BEGIN Given entries
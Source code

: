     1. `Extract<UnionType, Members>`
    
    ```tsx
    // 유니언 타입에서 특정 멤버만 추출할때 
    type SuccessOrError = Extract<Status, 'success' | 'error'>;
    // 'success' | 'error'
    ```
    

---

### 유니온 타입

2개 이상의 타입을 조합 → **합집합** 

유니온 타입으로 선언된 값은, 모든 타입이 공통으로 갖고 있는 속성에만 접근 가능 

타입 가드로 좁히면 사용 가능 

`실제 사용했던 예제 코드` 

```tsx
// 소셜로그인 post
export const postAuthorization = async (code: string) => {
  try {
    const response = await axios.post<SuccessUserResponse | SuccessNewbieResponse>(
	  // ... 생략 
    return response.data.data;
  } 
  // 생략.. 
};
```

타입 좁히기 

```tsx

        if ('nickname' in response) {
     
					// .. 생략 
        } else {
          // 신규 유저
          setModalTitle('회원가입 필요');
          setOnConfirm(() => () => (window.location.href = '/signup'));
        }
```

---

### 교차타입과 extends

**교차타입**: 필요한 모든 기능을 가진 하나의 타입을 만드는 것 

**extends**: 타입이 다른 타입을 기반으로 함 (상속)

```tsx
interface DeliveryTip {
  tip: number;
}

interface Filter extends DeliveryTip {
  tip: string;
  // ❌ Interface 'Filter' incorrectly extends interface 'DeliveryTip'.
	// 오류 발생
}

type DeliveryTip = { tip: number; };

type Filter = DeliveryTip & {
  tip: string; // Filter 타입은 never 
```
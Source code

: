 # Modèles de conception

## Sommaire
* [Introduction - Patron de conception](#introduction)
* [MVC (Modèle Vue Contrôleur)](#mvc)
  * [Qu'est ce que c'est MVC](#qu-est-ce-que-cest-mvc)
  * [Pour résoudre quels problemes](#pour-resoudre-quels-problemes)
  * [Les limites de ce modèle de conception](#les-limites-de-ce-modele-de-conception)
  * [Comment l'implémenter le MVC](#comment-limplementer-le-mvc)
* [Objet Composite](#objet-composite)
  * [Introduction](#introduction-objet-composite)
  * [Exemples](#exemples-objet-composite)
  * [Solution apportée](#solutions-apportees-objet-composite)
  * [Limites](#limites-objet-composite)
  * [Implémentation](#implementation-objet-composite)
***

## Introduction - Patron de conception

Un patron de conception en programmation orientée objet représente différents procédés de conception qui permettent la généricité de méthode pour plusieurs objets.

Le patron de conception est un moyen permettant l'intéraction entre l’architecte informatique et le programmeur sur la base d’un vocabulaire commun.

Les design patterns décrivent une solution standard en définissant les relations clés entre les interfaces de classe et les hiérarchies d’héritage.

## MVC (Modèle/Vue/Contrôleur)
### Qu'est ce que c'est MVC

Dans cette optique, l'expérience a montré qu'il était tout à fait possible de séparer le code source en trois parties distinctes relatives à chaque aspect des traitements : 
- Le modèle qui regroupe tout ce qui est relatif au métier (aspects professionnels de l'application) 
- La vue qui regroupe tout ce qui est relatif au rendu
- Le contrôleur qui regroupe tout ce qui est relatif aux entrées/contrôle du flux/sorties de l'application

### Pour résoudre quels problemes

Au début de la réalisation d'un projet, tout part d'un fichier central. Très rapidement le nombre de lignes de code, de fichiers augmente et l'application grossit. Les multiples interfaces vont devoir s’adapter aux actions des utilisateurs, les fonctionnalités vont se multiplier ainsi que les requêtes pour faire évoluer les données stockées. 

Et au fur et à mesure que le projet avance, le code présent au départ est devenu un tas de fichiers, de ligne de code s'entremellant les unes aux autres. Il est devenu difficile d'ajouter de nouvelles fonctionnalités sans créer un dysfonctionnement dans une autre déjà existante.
END Given entries
» Work order
Copy each line above containing the string "tout".

» Output for this task
Dans cette optique, l'expérience a montré qu'il était tout à fait possible de séparer le code source en trois parties distinctes relatives à chaque aspect des traitements : 
- Le modèle qui regroupe tout ce qui est relatif au métier (aspects professionnels de l'application) 
- La vue qui regroupe tout ce qui est relatif au rendu
- Le contrôleur qui regroupe tout ce qui est relatif aux entrées/contrôle du flux/sorties de l'application
Au début de la réalisation d'un projet, tout part d'un fichier central. Très rapidement le nombre de lignes de code, de fichiers augmente et l'application grossit. Les multiples interfaces vont devoir s’adapter aux actions des utilisateurs, les fonctionnalités vont se multiplier ainsi que les requêtes pour faire évoluer les données stockées. 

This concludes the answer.